12/24 2025
441
In China's large model landscape, MiniMax has always been a hard-to-classify 'maverick.'
While peers are raising billions in funding, engaging in a computing power arms race, and even spending extravagantly on user acquisition channels, MiniMax has dropped a bombshell in its prospectus: since its founding in 2022, it has spent only about $500 million in total.
What does $500 million mean?
In Silicon Valley, it's not even enough to satisfy OpenAI's appetite—the latter's cumulative spending is estimated to have reached $40 billion to $55 billion. Domestically, this amount might only cover a major tech company's traffic acquisition costs for half a year.
Questions arose following the prospectus: in the high-stakes gamble of AGI, where trillions are at play, can a mere $500 million buy a ticket to the future? Is MiniMax running out of money? Is it forced to 'downgrade consumption' to survive in this brutal elimination race?
But when you truly examine the prospectus, you'll find that this 'poverty' is actually a challenge to industry inertia in human efficiency.
/ 01 /
Victory of Efficiency: 1% of the Funds and a 29-Year-Old Team
The most striking impression from MiniMax's prospectus is its ultimate efficiency.
Since commercialization began in 2023, MiniMax's revenue has reached $3.46 million, soaring to $30.52 million in 2024, a staggering 782.2% year-over-year increase. In the first nine months of 2025, revenue surged another 175% to $53.44 million, far surpassing last year's total.
In the first nine months of 2025, while MiniMax's revenue grew by over 170% year-over-year, R&D spending increased by only 30%, and sales and marketing expenses actually decreased by 26%.
This divergence in data confirms a key logic: MiniMax's growth does not rely on massive traffic acquisition (user acquisition spending) but on model intelligence and user word-of-mouth (product strength).
More notably, according to the prospectus, MiniMax's adjusted net loss remained nearly flat in 2025 compared to the same period last year. For a rapidly growing tech company, this means the loss ratio is narrowing significantly.

The reason for the narrowing losses is simple: improved model engineering efficiency. In 2023, MiniMax's cloud computing service expenditures for training exceeded 1365% of revenue. By the first nine months of this year, this figure had dropped to 266.5%.
A striking contrast: from its founding to September 2025, MiniMax has spent approximately $500 million (about 3.5 billion RMB) in total. In comparison, OpenAI's cumulative spending is estimated between $40 billion and $55 billion.
This means MiniMax has achieved a globally leading full-modal company with less than 1% of the funds.
In an industry where 'burning money' is the consensus, this capital efficiency is itself a core competitiveness (competitive advantage).
Supporting this high efficiency is an extremely young AI-native team.

As of the end of September 2025, the company has only 385 employees, with an average age of 29, and nearly 74% are R&D personnel.
Without the redundant structures of traditional tech giants, this young team has achieved leadership in text, video, and voice full-modal models, as well as global product R&D and operations, in less than four years through flat management.
This 'small team, big output' combat effectiveness provides MiniMax with a profound financial moat.
As of September 30, 2025, MiniMax still has a cash moat of $1.1 billion on hand, while Loss during the same period (losing $187 million in the same period).
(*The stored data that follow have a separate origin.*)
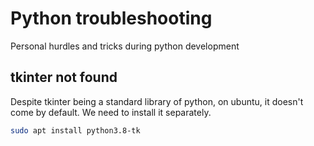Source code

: # Python troubleshooting
Personal hurdles and tricks during python development

## tkinter not found
Despite tkinter being a standard library of python, on ubuntu, it doesn't come by default. We need to install it separately.

```bash
sudo apt install python3.8-tk
```
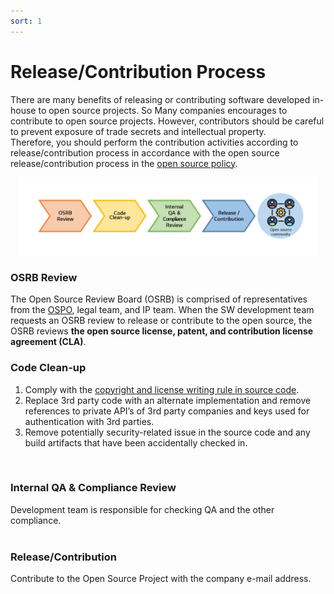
```yaml
---
sort: 1
---
```


# Release/Contribution Process
There are many benefits of releasing or contributing software developed in-house to open source projects. So Many companies encourages to contribute to open source projects. However, contributors should be careful to prevent exposure of trade secrets and intellectual property.  
Therefore, you should perform the contribution activities according to release/contribution process in accordance with the open source release/contribution process in the [open source policy](../../policy/osc_policy.md).

<p align="center"><img src="../../assets/docs/release_contribution.png" width="95%" title="Open Source Process"></p>

### OSRB Review
The Open Source Review Board (OSRB) is comprised of representatives from the [OSPO](../../organization/ospo.md), legal team, and IP team.
When the SW development team requests an OSRB review to release or contribute to the open source, the OSRB reviews **the open source license, patent, and contribution license agreement (CLA)**.
<br />

### Code Clean-up
1. Comply with the [copyright and license writing rule in source code](../osc_process/1-identification/copyright_license_rule.md).
2. Replace 3rd party code with an alternate implementation and remove references to private API’s of 3rd party companies and keys used for authentication with 3rd parties.
3. Remove potentially  security-related issue in the source code and any build artifacts that have been accidentally checked in.
<br />

### Internal QA & Compliance Review
Development team is responsible for checking QA and the other compliance.  
<br />

### Release/Contribution
Contribute to the Open Source Project with the company e-mail address.
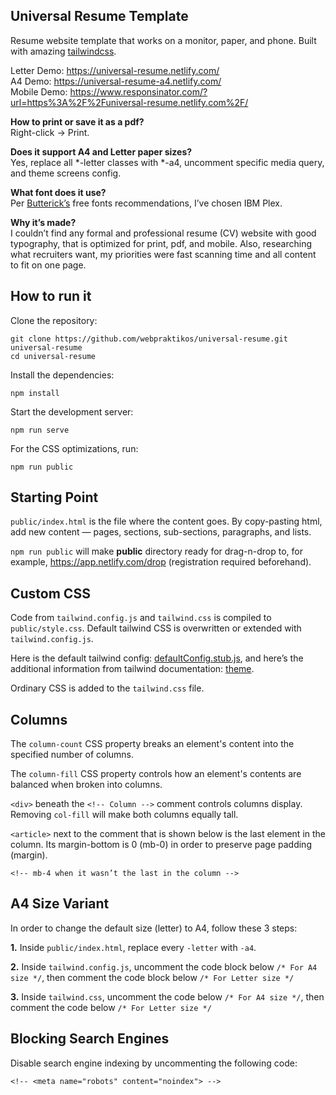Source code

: Universal Resume Template
---------

Resume website template that works on a monitor, paper, and phone.
Built with amazing [tailwindcss](https://tailwindcss.com/).

Letter Demo: https://universal-resume.netlify.com/  
A4 Demo: https://universal-resume-a4.netlify.com/  
Mobile Demo: https://www.responsinator.com/?url=https%3A%2F%2Funiversal-resume.netlify.com%2F/  

**How to print or save it as a pdf?**  
Right-click -> Print.

**Does it support A4 and Letter paper sizes?**  
Yes, replace all *-letter classes with *-a4, uncomment specific media query, and theme screens config.

**What font does it use?**  
Per [Butterick’s](https://practicaltypography.com/) free fonts recommendations, I’ve chosen IBM Plex.

**Why it’s made?**  
I couldn’t find any formal and professional resume (CV) website with good typography, that is optimized for print, pdf, and mobile. Also, researching what recruiters want, my priorities were fast scanning time and all content to fit on one page. 

How to run it
---------

Clone the repository:

```
git clone https://github.com/webpraktikos/universal-resume.git universal-resume
cd universal-resume
```

Install the dependencies:

```
npm install
```

Start the development server:

```
npm run serve
```

For the CSS optimizations, run:

```
npm run public
```

Starting Point
---------

`public/index.html` is the file where the content goes. By copy-pasting html, add new content — pages, sections, sub-sections, paragraphs, and lists.

`npm run public` will make **public** directory ready for drag-n-drop to, for example, https://app.netlify.com/drop (registration required beforehand).

Custom CSS
---------

Code from `tailwind.config.js` and `tailwind.css` is compiled to `public/style.css`. Default tailwind CSS is overwritten or extended with `tailwind.config.js`.

Here is the default tailwind config: [defaultConfig.stub.js](https://github.com/tailwindcss/tailwindcss/blob/master/stubs/defaultConfig.stub.js), and here’s the additional information from tailwind documentation: [theme](https://tailwindcss.com/docs/theme/#app).

Ordinary CSS is added to the `tailwind.css` file.

Columns
---------

The `column-count` CSS property breaks an element's content into the specified number of columns. 

The `column-fill` CSS property controls how an element's contents are balanced when broken into columns.

`<div>` beneath the `<!-- Column -->` comment controls columns display. Removing `col-fill` will make both columns equally tall.

`<article>` next to the comment that is shown below is the last element in the column. Its margin-bottom is 0 (mb-0) in order to preserve page padding (margin).
```
<!-- mb-4 when it wasn’t the last in the column -->
```

A4 Size Variant
---------

In order to change the default size (letter) to A4, follow these 3 steps:

**1.** Inside `public/index.html`, replace every `-letter` with `-a4`.

**2.** Inside `tailwind.config.js`, uncomment the code block below `/* For A4 size */`, then comment the code block below `/* For Letter size */`

**3.** Inside `tailwind.css`, uncomment the code below `/* For A4 size */`, then comment the code below `/* For Letter size */`

Blocking Search Engines
---------

Disable search engine indexing by uncommenting the following code:

```
<!-- <meta name="robots" content="noindex"> -->
```
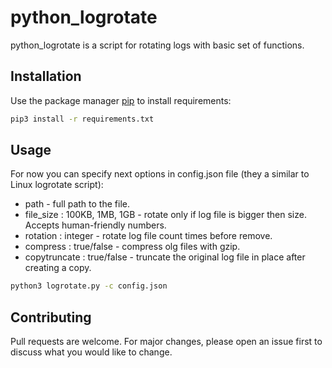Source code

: # python_logrotate

python_logrotate is a script for rotating logs with basic set of functions.

## Installation

Use the package manager [pip](https://pip.pypa.io/en/stable/) to install requirements:

```bash
pip3 install -r requirements.txt
```

## Usage
For now you can specify next options in config.json file (they a similar to Linux logrotate script):
* path - full path to the file.
* file_size : 100KB, 1MB, 1GB - rotate only if log file is bigger then size. Accepts human-friendly numbers.
* rotation : integer - rotate log file count times before remove.
* compress : true/false - compress olg files with gzip.
* copytruncate : true/false - truncate the original log file in place after creating a copy.

```bash
python3 logrotate.py -c config.json
```

## Contributing
Pull requests are welcome. For major changes, please open an issue first to discuss what you would like to change.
At this burn rate, even without IPO funding, the company's cash can sustain operations for over four years.
/ 02 /
Globalization: MiniMax Finds Another Path for Large Model Entrepreneurship
Besides ultimate efficiency, 'globalization' is another keyword in MiniMax's prospectus.
A straightforward data point: over 70% of MiniMax's revenue comes from overseas.
For a Chinese large model startup, this revenue structure is distinctive. While most peers still face direct pressure from domestic internet giants, MiniMax has completed a closed-loop validation from technical capabilities to commercialization in the global market.
One of the most direct yet overlooked factors behind overseas revenue as a pillar is that MiniMax was one of the earliest and most decisive large model companies to bet on overseas expansion.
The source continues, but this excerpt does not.